Right, crop circles. I vacillate between Crop and Corn depending on how whimsical I'm feeling. Odd expansion though. As was noted, difficult to get hold of which made it a thorough necessity for completionists, despite being an expansion which adds very little to a game. Nice idea, doubling up followers, but badly implemented. Too restrictive, the different circles specifying the follower to be affected. The wild card from Halflings works, although having that randomly in an expansion was strange. If the player drawing the tile got to choose and the other players followed suit, it would give slightly more of an advantage to them. As it is, the tile needs to be drawn at the right time to be of much use.

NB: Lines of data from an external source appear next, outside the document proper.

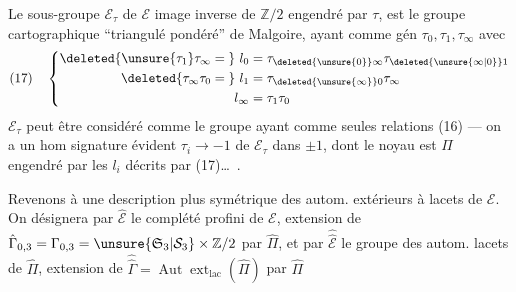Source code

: Le sous-groupe $\mathcal E_\tau$ de $\mathcal E$ image inverse de $\mathbb Z/2$ engendré par $\tau$, est le groupe cartographique ``triangulé pondéré'' de Malgoire, ayant comme gén $\tau_0,\tau_1,\tau_\infty$  avec
\[
(17)\quad\left\{\begin{aligned}
\deleted{\unsure{\tau_1}\tau_\infty={}}\ l_0&=\tau_{\deleted{\unsure{0}}\infty}\tau_{\deleted{\unsure{\infty|0}}1}\\
\deleted{\tau_\infty\tau_0={}}\ l_1&=\tau_{\deleted{\unsure{\infty}}0}\tau_\infty\\
l_\infty&=\tau_1\tau_0
\end{aligned}\right.
\]
$\mathcal E_\tau$ peut être considéré comme le groupe ayant comme  seules relations (16) --- on a un hom signature évident $\tau_i\longrightarrow-1$ de $\mathcal E_\tau$ dans $\pm1$, dont le noyau est $\Pi$ engendré par les $l_i$ décrits par (17)\ldots\ .

Revenons à une description plus symétrique des autom. extérieurs à lacets de $\mathcal E$. On désignera par $\hat{\mathcal E}$ le complété profini de $\mathcal E$, extension de $\hat\Gamma_{0,3}=\Gamma_{0,3}=\unsure{\mathfrak S_3|\mathcal S_3}\times\mathbb Z/2$ par $\hat\Pi$, et par $\widehat{\widehat{\mathcal E}}$ le groupe des autom.   lacets de $\hat\Pi$, extension de $\widehat{\widehat\Gamma}=\operatorname{Aut}\operatorname{ext}_{\mathrm{lac}}(\hat\Pi)$ par $\hat\Pi$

Still, it can be useful. Pulls a useless follower out of a trap and forces an opponent to pull someone valuable. The doubling up can be useful too. In a game with several players, if a player has multiple knights in separate cities contested by different players and one of those players pulls a shield circle, the first player will have to double up in one and sacrifice another of the cities. Same for roads. Loses effect in a two player game though. Or, circles could be used to force another player to waste a follower. As the deployment starts with the player to the left of the active player, the threat of losing a feature usually inspires them to deploy a follower. If they're short of followers they either waste one on defending a feature, or save the follower and sacrifice the feature.

I always play with all twelve tiles as six doesn't seem enough, especially in larger games.